Dozens of life-sciences companies have announced cuts to their research and development pipelines because of the 2022 law. These announcements have come in earnings calls and filings with the Securities and Exchange Commission—where deliberate misstatements would expose executives to civil and criminal penalties—so they can’t be chalked up to political posturing.

The law’s flawed design also may threaten seniors’ access to doctors. Because of price controls, the clinics that administer intravenous or injectable medicines under Medicare Part B will lose out on crucial reimbursement revenue used to employ doctors, nurses and administrative staff. Clinics can expect a 47% decline in these payments, according to an analysis by Avalere, a healthcare consultancy. As a result, many facilities might have to close or join with large hospital chains—scenarios that could hasten concentration and push up prices.

Mr. Biden’s Medicare cuts aren’t limited to the Inflation Reduction Act. In April the White House cut Medicare Advantage payments for the second year in a row. These cuts will reduce seniors’ benefits by nearly $400 per year.

The damaging effects of governmental intrusion into the healthcare system haven’t gone unnoticed.

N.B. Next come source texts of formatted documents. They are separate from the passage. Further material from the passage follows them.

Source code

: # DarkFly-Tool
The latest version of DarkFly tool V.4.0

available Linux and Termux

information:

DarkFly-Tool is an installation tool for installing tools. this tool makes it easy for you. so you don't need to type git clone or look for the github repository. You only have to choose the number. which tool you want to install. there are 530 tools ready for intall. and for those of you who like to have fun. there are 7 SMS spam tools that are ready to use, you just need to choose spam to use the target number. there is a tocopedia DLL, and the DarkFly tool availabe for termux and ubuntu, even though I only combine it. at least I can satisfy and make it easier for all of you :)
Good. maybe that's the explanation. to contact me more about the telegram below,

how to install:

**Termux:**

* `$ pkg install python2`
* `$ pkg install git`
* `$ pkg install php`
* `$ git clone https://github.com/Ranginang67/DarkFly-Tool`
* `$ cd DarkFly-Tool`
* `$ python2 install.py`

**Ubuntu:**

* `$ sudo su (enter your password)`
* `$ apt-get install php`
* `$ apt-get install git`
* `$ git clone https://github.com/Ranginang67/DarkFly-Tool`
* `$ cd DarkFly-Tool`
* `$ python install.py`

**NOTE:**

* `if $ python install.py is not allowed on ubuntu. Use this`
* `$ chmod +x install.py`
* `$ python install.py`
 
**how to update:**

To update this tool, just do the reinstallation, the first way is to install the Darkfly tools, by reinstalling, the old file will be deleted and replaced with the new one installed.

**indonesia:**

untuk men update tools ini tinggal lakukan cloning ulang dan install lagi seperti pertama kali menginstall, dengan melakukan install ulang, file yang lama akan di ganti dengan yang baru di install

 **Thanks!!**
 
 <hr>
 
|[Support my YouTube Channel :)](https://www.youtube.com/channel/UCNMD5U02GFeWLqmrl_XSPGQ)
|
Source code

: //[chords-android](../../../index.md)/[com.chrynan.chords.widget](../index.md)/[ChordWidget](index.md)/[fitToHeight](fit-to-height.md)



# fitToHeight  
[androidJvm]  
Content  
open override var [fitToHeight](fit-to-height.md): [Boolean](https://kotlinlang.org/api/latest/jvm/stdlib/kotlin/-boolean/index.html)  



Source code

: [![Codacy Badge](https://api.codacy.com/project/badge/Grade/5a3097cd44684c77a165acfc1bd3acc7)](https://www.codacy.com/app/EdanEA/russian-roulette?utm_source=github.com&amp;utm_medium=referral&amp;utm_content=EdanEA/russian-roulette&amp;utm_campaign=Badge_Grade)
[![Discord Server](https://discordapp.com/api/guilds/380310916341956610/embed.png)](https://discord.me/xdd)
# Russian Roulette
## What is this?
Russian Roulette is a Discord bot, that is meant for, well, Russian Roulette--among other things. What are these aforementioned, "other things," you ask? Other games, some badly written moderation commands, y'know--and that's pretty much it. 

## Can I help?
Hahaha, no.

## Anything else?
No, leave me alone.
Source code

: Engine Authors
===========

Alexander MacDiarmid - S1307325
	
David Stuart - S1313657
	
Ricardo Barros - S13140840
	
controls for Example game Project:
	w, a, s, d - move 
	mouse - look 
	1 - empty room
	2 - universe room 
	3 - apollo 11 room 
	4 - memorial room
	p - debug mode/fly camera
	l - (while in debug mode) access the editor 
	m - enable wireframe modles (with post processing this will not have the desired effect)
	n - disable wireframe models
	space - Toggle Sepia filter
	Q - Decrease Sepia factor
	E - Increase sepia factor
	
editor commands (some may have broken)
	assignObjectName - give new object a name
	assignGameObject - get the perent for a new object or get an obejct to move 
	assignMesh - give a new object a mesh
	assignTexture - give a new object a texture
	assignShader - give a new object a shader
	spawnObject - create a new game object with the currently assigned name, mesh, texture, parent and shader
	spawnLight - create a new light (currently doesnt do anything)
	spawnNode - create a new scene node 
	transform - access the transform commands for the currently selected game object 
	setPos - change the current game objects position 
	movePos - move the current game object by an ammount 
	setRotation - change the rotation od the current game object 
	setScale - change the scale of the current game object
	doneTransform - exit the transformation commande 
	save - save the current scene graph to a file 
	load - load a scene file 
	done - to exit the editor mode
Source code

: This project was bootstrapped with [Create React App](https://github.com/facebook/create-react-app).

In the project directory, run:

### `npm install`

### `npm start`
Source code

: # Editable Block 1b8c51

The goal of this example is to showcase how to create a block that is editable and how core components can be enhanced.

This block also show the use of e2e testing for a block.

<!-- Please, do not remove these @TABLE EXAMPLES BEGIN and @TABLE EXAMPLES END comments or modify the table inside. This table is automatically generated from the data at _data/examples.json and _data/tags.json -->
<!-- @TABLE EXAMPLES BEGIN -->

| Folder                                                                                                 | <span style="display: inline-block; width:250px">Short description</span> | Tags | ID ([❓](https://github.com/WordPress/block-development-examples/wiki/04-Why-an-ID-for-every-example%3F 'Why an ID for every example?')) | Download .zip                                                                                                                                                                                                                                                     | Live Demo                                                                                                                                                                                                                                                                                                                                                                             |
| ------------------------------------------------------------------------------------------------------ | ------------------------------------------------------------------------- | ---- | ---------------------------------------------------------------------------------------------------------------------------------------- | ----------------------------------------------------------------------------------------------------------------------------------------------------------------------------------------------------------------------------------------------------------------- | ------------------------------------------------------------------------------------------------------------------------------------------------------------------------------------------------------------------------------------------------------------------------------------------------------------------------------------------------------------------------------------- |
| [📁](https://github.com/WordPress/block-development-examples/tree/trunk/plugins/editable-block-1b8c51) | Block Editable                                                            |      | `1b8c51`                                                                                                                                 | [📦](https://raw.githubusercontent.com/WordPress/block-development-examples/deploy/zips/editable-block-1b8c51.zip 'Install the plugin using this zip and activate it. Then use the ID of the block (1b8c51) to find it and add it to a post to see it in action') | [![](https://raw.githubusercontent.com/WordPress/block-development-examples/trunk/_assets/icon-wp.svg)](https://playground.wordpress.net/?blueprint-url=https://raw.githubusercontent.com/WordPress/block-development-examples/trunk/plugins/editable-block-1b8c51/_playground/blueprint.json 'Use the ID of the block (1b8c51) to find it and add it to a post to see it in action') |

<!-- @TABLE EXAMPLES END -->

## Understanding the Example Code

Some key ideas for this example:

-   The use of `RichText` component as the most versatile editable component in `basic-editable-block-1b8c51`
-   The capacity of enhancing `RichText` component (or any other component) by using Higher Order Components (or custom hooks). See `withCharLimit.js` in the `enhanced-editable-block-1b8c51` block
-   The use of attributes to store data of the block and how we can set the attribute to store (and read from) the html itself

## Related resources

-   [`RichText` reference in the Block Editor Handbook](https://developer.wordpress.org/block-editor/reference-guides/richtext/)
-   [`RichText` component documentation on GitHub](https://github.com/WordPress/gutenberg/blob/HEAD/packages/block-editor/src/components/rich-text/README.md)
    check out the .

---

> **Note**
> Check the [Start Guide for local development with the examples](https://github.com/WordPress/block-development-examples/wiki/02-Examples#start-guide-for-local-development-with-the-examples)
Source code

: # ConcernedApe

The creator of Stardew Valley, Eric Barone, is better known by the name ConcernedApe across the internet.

More than 40 conservative organizations recently sent a letter to congressional leaders warning that the price controls threaten patients and the economy and set a dangerous precedent for “nationalizing entire industries.”

Medicare is one of the nation’s dearest but also costliest entitlements. In an era of soaring deficits, conversations about belt-tightening are reasonable and necessary. It’s one thing for policymakers to pursue cuts while being honest about the trade-offs—in this case, less access to medicines, fewer plan options, higher premiums and fewer new drugs being developed. Basic economics dictates that slashing a program will lead to a decline in the quality and availability of its goods or services.

It’s another thing entirely for Mr. Biden to make some of the largest cuts to Medicare in history, to deny his poorly designed law’s negative effects on patients, and then to portray himself as a defender of the program.

Mr. Philipson, an economist at the University of Chicago, was a member of the White House Council of Economic Advisers, 2017-20, and its acting chairman, 2019-20.